A. Temyiz Yoluna Başvuranlar

Bölge Adliye Mahkemesinin yukarıda belirtilen kararına karşı süresi içinde davalı erkek temyiz isteminde bulunmuştur.

B. Temyiz Sebepleri

Davalı erkek bizzat sunduğu temyiz dilekçesinde; usulüne uygun açılmış karşı davası olduğunu, adli yardım talebinin kabul edildiğini, birleştirme kararı verip yargılamaya devam eden Mahkemenin birleşen davasının reddine karar vermesinin hatalı olduğunu, delillerinin yok sayıldığını, kusur belirlemesinin hatalı yapıldığını, maddi olanaklarının yetersiz olduğunu ileri sürerek kusur belirlemesi, taleplerinin reddi, nafaka ve tazminatlar yönlerinden kararın bozulmasını talep etmiştir.

C. Gerekçe

1. Uyuşmazlık ve Hukuki Nitelendirme

Uyuşmazlık, açılan boşanma davasında taraflar arasında ortak hayatı temelinden sarsacak derecede ve birliğin devamında imkan vermeyecek nitelikte bir geçimsizlik bulunup bulunmadığı, geçimsizlik var ise kusurun kimden kaynaklandığı, erkeğin usulünce açılmış karşı davasının olup olmadığı, nafakalar ve tazminatlar noktasında toplanmaktadır.

2. İlgili Hukuk

6100 sayılı Hukuk Muhakemeleri Kanunu’nun (6100 sayılı Kanun) 369 uncu maddesinin birinci fıkrası ile 370 ve 371 inci maddeleri. 4721 sayılı Kanun’un 4 üncü, 166 ncı maddesinin birinci fıkrası, 169 uncu maddesi, 174 üncü maddesinin birinci ve ikinci fıkraları, 175 inci maddesi. 6098 sayılı Türk Borçlar Kanunu'nun 50 nci ve 51 inci maddesi.

3. Değerlendirme

1.Bölge Adliye Mahkemelerinin nihai kararlarının bozulması 6100 sayılı Kanun'un 371 inci maddesinde yer alan sebeplerden birinin varlığı hâlinde mümkündür.

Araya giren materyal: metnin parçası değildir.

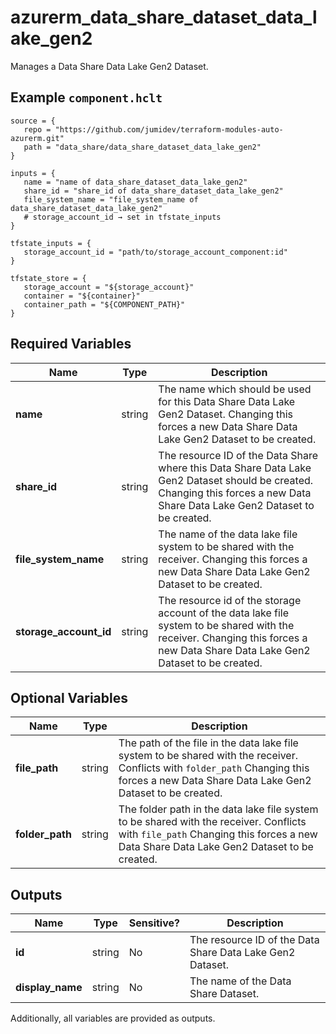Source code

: # azurerm_data_share_dataset_data_lake_gen2

Manages a Data Share Data Lake Gen2 Dataset.

## Example `component.hclt`

```hcl
source = {
   repo = "https://github.com/jumidev/terraform-modules-auto-azurerm.git"   
   path = "data_share/data_share_dataset_data_lake_gen2"   
}

inputs = {
   name = "name of data_share_dataset_data_lake_gen2"   
   share_id = "share_id of data_share_dataset_data_lake_gen2"   
   file_system_name = "file_system_name of data_share_dataset_data_lake_gen2"   
   # storage_account_id → set in tfstate_inputs
}

tfstate_inputs = {
   storage_account_id = "path/to/storage_account_component:id"   
}

tfstate_store = {
   storage_account = "${storage_account}"   
   container = "${container}"   
   container_path = "${COMPONENT_PATH}"   
}

```

## Required Variables

| Name | Type |  Description |
| ---- | --------- |  ----------- |
| **name** | string |  The name which should be used for this Data Share Data Lake Gen2 Dataset. Changing this forces a new Data Share Data Lake Gen2 Dataset to be created. | 
| **share_id** | string |  The resource ID of the Data Share where this Data Share Data Lake Gen2 Dataset should be created. Changing this forces a new Data Share Data Lake Gen2 Dataset to be created. | 
| **file_system_name** | string |  The name of the data lake file system to be shared with the receiver. Changing this forces a new Data Share Data Lake Gen2 Dataset to be created. | 
| **storage_account_id** | string |  The resource id of the storage account of the data lake file system to be shared with the receiver. Changing this forces a new Data Share Data Lake Gen2 Dataset to be created. | 

## Optional Variables

| Name | Type |  Description |
| ---- | --------- |  ----------- |
| **file_path** | string |  The path of the file in the data lake file system to be shared with the receiver. Conflicts with `folder_path` Changing this forces a new Data Share Data Lake Gen2 Dataset to be created. | 
| **folder_path** | string |  The folder path in the data lake file system to be shared with the receiver. Conflicts with `file_path` Changing this forces a new Data Share Data Lake Gen2 Dataset to be created. | 



## Outputs

| Name | Type | Sensitive? | Description |
| ---- | ---- | --------- | --------- |
| **id** | string | No  | The resource ID of the Data Share Data Lake Gen2 Dataset. | 
| **display_name** | string | No  | The name of the Data Share Dataset. | 

Additionally, all variables are provided as outputs.
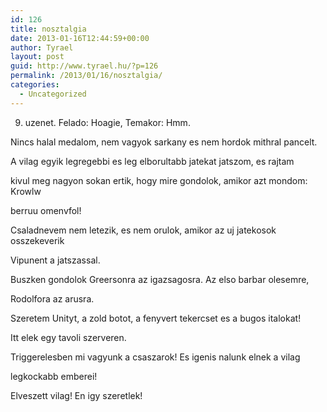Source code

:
 ```yaml
---
id: 126
title: nosztalgia
date: 2013-01-16T12:44:59+00:00
author: Tyrael
layout: post
guid: http://www.tyrael.hu/?p=126
permalink: /2013/01/16/nosztalgia/
categories:
  - Uncategorized
---
```

9. uzenet. Felado: Hoagie, Temakor: Hmm.
  
Nincs halal medalom, nem vagyok sarkany es nem hordok mithral pancelt.
  
A vilag egyik legregebbi es leg elborultabb jatekat jatszom, es rajtam
  
kivul meg nagyon sokan ertik, hogy mire gondolok, amikor azt mondom: Krowlw
  
berruu omenvfol!
  
Csaladnevem nem letezik, es nem orulok, amikor az uj jatekosok osszekeverik
  
Vipunent a jatszassal.
  
Buszken gondolok Greersonra az igazsagosra. Az elso barbar olesemre,
  
Rodolfora az arusra.
  
Szeretem Unityt, a zold botot, a fenyvert tekercset es a bugos italokat!
  
Itt elek egy tavoli szerveren.
  
Triggerelesben mi vagyunk a csaszarok! Es igenis nalunk elnek a vilag
  
legkockabb emberei!

Elveszett vilag! En igy szeretlek!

2.Temyizen incelenen karar, tarafların karşılıklı iddia ve savunmalarına, dayandıkları belgelere, uyuşmazlığa uygulanması gereken hukuk kuralları ile hukuki ilişkinin nitelendirilmesine, dava şartlarına, yargılama ve ispat kuralları ile kararda belirtilen gerekçelere ve özellikle ortak çocuk 30.12.2005 doğumlu ...'ın temyiz inceleme tarihinde ergin olduğunun anlaşılmasına göre usul ve kanuna uygun olup davalı erkek tarafından temyiz dilekçesinde ileri sürülen nedenler kararın bozulmasını gerektirecek nitelikte görülmemiştir.

VI. KARAR

Açıklanan sebeplerle;

Temyiz olunan Bölge Adliye Mahkemesi kararının 6100 sayılı Kanun'un 370 inci maddesinin birinci fıkrası uyarınca ONANMASINA,

Adli yardımdan yararlanması sebebiyle başlangıçta alınmamış olan aşağıda yazılı karar ve ilam harcı ile temyiz başvuru harcının davalıya yükletilmesine,

Dosyanın İlk Derece Mahkemesine, kararın bir örneğinin Bölge Adliye Mahkemesine gönderilmesine,

20.11.2024 tarihinde oy birliğiyle karar verildi.